● **EXERCISE PROMPT**
Transcribe the stretch of entries below from the line with "- Set properties" through the line with "- Once registered", exactly and with both ends included; leave out all other lines.
───── DATA RECORDS ─────
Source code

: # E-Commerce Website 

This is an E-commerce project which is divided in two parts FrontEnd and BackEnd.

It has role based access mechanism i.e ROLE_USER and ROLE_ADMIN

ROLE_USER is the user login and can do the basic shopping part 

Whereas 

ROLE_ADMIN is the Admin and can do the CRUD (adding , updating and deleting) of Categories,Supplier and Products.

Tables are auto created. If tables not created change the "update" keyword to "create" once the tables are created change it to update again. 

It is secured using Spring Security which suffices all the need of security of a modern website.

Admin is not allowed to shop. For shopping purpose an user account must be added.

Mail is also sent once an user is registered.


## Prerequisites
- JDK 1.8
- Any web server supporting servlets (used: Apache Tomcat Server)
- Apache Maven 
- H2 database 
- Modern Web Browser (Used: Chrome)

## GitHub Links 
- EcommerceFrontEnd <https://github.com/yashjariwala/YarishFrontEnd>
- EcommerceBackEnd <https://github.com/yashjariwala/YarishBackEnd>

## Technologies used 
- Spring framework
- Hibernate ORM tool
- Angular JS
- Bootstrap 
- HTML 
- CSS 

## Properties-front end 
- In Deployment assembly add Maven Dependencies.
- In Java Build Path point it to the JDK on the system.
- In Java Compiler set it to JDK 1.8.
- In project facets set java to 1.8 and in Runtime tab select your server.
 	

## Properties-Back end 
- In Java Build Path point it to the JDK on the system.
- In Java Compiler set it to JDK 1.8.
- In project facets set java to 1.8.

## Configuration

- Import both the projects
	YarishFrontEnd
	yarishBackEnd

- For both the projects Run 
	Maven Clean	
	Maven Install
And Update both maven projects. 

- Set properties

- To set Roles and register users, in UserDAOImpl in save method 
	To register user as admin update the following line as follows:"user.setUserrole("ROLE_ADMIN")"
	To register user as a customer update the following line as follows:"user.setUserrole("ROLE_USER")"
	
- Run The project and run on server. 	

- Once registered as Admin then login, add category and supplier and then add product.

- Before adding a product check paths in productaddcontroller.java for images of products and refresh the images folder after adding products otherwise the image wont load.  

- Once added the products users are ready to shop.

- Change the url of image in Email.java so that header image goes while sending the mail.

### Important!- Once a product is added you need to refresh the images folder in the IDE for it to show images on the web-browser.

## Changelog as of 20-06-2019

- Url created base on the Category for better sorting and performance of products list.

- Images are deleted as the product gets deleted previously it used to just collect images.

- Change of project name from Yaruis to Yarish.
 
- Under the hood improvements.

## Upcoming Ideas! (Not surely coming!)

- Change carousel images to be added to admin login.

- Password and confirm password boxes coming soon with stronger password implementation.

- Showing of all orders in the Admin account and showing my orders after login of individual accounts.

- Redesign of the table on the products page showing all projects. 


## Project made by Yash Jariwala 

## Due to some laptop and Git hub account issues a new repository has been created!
─────
● **ANSWER BOX**
- Set properties

- To set Roles and register users, in UserDAOImpl in save method 
	To register user as admin update the following line as follows:"user.setUserrole("ROLE_ADMIN")"
	To register user as a customer update the following line as follows:"user.setUserrole("ROLE_USER")"
	
- Run The project and run on server. 	

- Once registered as Admin then login, add category and supplier and then add product.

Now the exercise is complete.